Task brief:
Could you restate all of the records below exactly, with the pictures left out?

Source data:

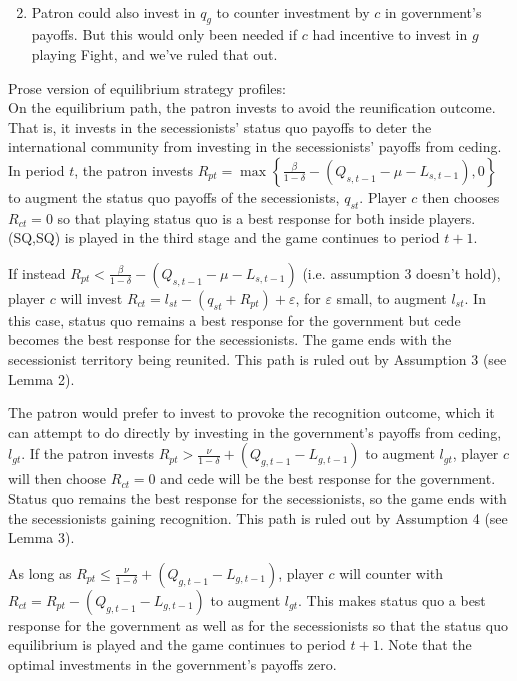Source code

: \documentclass[12pt]{article}
\newcommand{\ve}{\varepsilon}
\newcommand{\de}{\delta}
\begin{document}
\begin{enumerate}
\begin{itemize}
\begin{itemize}
\begin{multline}
						\end{multline}
				\end{itemize}
		\end{itemize}
	\item Patron could also invest in $q_g$ to counter investment by $c$ in government's payoffs. But this would only been needed if $c$ had incentive to invest in $g$ playing Fight, and we've ruled that out.
\end{enumerate}


\newpage
Prose version of equilibrium strategy profiles: \\

On the equilibrium path, the patron invests to avoid the reunification outcome. That is, it invests in the secessionists' status quo payoffs to deter the international community from investing in the secessionists' payoffs from ceding. In period $t$, the patron invests $R_{pt} = \max\left\{\frac{\beta}{1-\de} - \left( Q_{s,t-1} - \mu - L_{s,t-1}\right),0\right\}$ to augment the status quo payoffs of the secessionists, $q_{st}$. Player $c$ then chooses $R_{ct} =0$ so that playing status quo is a best response for both inside players. (SQ,SQ) is played in the third stage and the game continues to period $t+1$.

If instead $R_{pt} < \frac{\beta}{1-\de} - \left( Q_{s,t-1} - \mu - L_{s,t-1}\right)$ (i.e. assumption 3 doesn't hold), player $c$ will invest $R_{ct} = l_{st} - \left(q_{st} + R_{pt} \right) + \ve$, for $\ve$ small, to augment $l_{st}$. In this case, status quo remains a best response for the government but cede becomes the best response for the secessionists. The game ends with the secessionist territory being reunited. This path is ruled out by Assumption 3 (see Lemma 2).

The patron would prefer to invest to provoke the recognition outcome, which it can attempt to do directly by investing in the government's payoffs from ceding, $l_{gt}$. If the patron invests $R_{pt} > \frac{\nu}{1-\de} + \left( Q_{g,t-1} - L_{g,t-1}\right)$ to augment $l_{gt}$, player $c$ will then choose $R_{ct} = 0$ and cede will be the best response for the government. Status quo remains the best response for the secessionists, so the game ends with the secessionists gaining recognition. This path is ruled out by Assumption 4 (see Lemma 3).

As long as $R_{pt} \leq \frac{\nu}{1-\de} + \left( Q_{g,t-1} - L_{g,t-1}\right)$, player $c$ will counter with $R_{ct} = R_{pt} - \left( Q_{g,t-1} - L_{g,t-1}\right)$ to augment $l_{gt}$. This makes status quo a best response for the government as well as for the secessionists so that the status quo equilibrium is played and the game continues to period $t+1$. Note that the optimal investments in the government's payoffs zero.
\end{document}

Solution:
Source code

: \documentclass[12pt]{article}
\newcommand{\ve}{\varepsilon}
\newcommand{\de}{\delta}
\begin{document}
\begin{enumerate}
\begin{itemize}
\begin{itemize}
\begin{multline}
						\end{multline}
				\end{itemize}
		\end{itemize}
	\item Patron could also invest in $q_g$ to counter investment by $c$ in government's payoffs. But this would only been needed if $c$ had incentive to invest in $g$ playing Fight, and we've ruled that out.
\end{enumerate}


\newpage
Prose version of equilibrium strategy profiles: \\

On the equilibrium path, the patron invests to avoid the reunification outcome. That is, it invests in the secessionists' status quo payoffs to deter the international community from investing in the secessionists' payoffs from ceding. In period $t$, the patron invests $R_{pt} = \max\left\{\frac{\beta}{1-\de} - \left( Q_{s,t-1} - \mu - L_{s,t-1}\right),0\right\}$ to augment the status quo payoffs of the secessionists, $q_{st}$. Player $c$ then chooses $R_{ct} =0$ so that playing status quo is a best response for both inside players. (SQ,SQ) is played in the third stage and the game continues to period $t+1$.

If instead $R_{pt} < \frac{\beta}{1-\de} - \left( Q_{s,t-1} - \mu - L_{s,t-1}\right)$ (i.e. assumption 3 doesn't hold), player $c$ will invest $R_{ct} = l_{st} - \left(q_{st} + R_{pt} \right) + \ve$, for $\ve$ small, to augment $l_{st}$. In this case, status quo remains a best response for the government but cede becomes the best response for the secessionists. The game ends with the secessionist territory being reunited. This path is ruled out by Assumption 3 (see Lemma 2).

The patron would prefer to invest to provoke the recognition outcome, which it can attempt to do directly by investing in the government's payoffs from ceding, $l_{gt}$. If the patron invests $R_{pt} > \frac{\nu}{1-\de} + \left( Q_{g,t-1} - L_{g,t-1}\right)$ to augment $l_{gt}$, player $c$ will then choose $R_{ct} = 0$ and cede will be the best response for the government. Status quo remains the best response for the secessionists, so the game ends with the secessionists gaining recognition. This path is ruled out by Assumption 4 (see Lemma 3).

As long as $R_{pt} \leq \frac{\nu}{1-\de} + \left( Q_{g,t-1} - L_{g,t-1}\right)$, player $c$ will counter with $R_{ct} = R_{pt} - \left( Q_{g,t-1} - L_{g,t-1}\right)$ to augment $l_{gt}$. This makes status quo a best response for the government as well as for the secessionists so that the status quo equilibrium is played and the game continues to period $t+1$. Note that the optimal investments in the government's payoffs zero.
\end{document}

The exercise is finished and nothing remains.